Siddartha begins his journey as a bit of a spoiled brat. He picks up on things easily, learns quickly, and always gets what he wants. In fact, in the second chapter, when he meets Siddhartha Gautama, or, the Buddha, he feels no need to hear the doctrine of the Buddha because he believes he has already learned enough. “He felt no great curiosity to hear this doctrine. He did not think it would teach him anything new”(Hesse 25). He doesn’t believe he can learn anything new from Gautama and scoffs at the idea of having another teacher. Siddhartha’s friend, Govinda, however, goes along with the Buddha and decides to follow him. The Buddha even warns Siddhartha of his “cleverness” and alludes to how it could wind up being his downfall. “‘You are clever, O Samana,’ said the Venerable One. ‘You speak cleverly, my friend. Be on your guard against too much cleverness!’”(Hesse 31). Yet this is only the start of Siddhartha’s journey, and no matter how much he dislikes it, he still has much to learn.

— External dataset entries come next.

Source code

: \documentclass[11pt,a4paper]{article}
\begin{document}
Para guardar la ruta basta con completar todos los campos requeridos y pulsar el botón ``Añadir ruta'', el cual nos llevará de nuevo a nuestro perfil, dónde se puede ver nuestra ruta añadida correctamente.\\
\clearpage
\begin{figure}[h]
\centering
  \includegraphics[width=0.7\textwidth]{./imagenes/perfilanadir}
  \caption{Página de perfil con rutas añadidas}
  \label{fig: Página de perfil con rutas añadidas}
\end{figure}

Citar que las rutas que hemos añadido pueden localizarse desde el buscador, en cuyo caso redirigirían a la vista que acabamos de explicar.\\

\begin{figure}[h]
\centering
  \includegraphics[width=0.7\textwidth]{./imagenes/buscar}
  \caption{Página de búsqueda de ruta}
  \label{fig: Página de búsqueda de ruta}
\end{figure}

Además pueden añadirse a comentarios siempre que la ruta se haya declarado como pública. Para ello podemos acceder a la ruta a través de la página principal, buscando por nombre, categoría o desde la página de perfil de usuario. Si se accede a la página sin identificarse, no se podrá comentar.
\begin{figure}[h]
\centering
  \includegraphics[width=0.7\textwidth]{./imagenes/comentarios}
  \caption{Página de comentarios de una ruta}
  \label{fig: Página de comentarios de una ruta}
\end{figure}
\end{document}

Eventually, the young samana leaves and continues on his journey, this time to look for a different type of enlightenment. After he leaves the samanas, he begins to feel different and feels as though he has become a man. “He realized that something had left him, the way a snake’s old skin leaves it.”(Hesse 33). Siddhartha has already begun changing in his own way, he has grown as a person and his body is now different, covered in hair and much thinner than when he had started his journey. Siddhartha begins to show major spiritual changes soon after and can connect simple things to the spiritual meaning of it. “no longer the veil of Maya, no longer the meaningless random multiplicity of the world of appearances, contemptible to any deep thinker among Brahmins, any thinker who scoffed at multiplicity and sought oneness. Blue was blue, river was river, and even if the One, the Divine lay hidden in the blue and the river within Siddhartha, it was still the nature and intention of the Divine to be yellow here, blue here, sky over there, forest there, and here Siddhartha.”(Hesse 35). Siddhartha has begun to realize the true simpleness of the world and that is a rather big change from how he was acting in the beginning, how he thought enlightenment would be more difficult and confusing.

Soon after he has changed in these ways, he begins actively searching for a teacher. He goes back to the ferryman he had met on the way to a city and asks him to teach him. “‘Oh’ - Siddhartha sighed-’what I would like best would be to not continue on at all. What I would like best, ferryman, is if you were to give me an old loincloth to wear and keep me on as your assistant, or rather your apprentice, for I would first have to learn how to handle the boat’”(Hesse 87). He actually wishes to be taught by someone, and before he had been gung ho against even the idea of having to be taught by someone else. Siddhartha’s true change shows when he explains how he is different now. “‘It is,’ Siddhartha said. ‘And once I learned this I considered my life, and it too was a river, and the boy Siddhartha was separated from the man Siddhartha and the graybeard Siddhartha only by shadows, not by real things. Siddhartha’s previous lives were also not the past, and his death and his return to Brahman not the future. Nothing was, nothing will be; everything is, everything has being and presence.’”(Hesse 90). Siddhartha seems to have fully reached enlightenment, and is happy with how he turned out.

Changes can occur in many ways, the most commonly thought of way is in body. How a person changes on the outside. Yet a person does not truly change unless it is on the inside.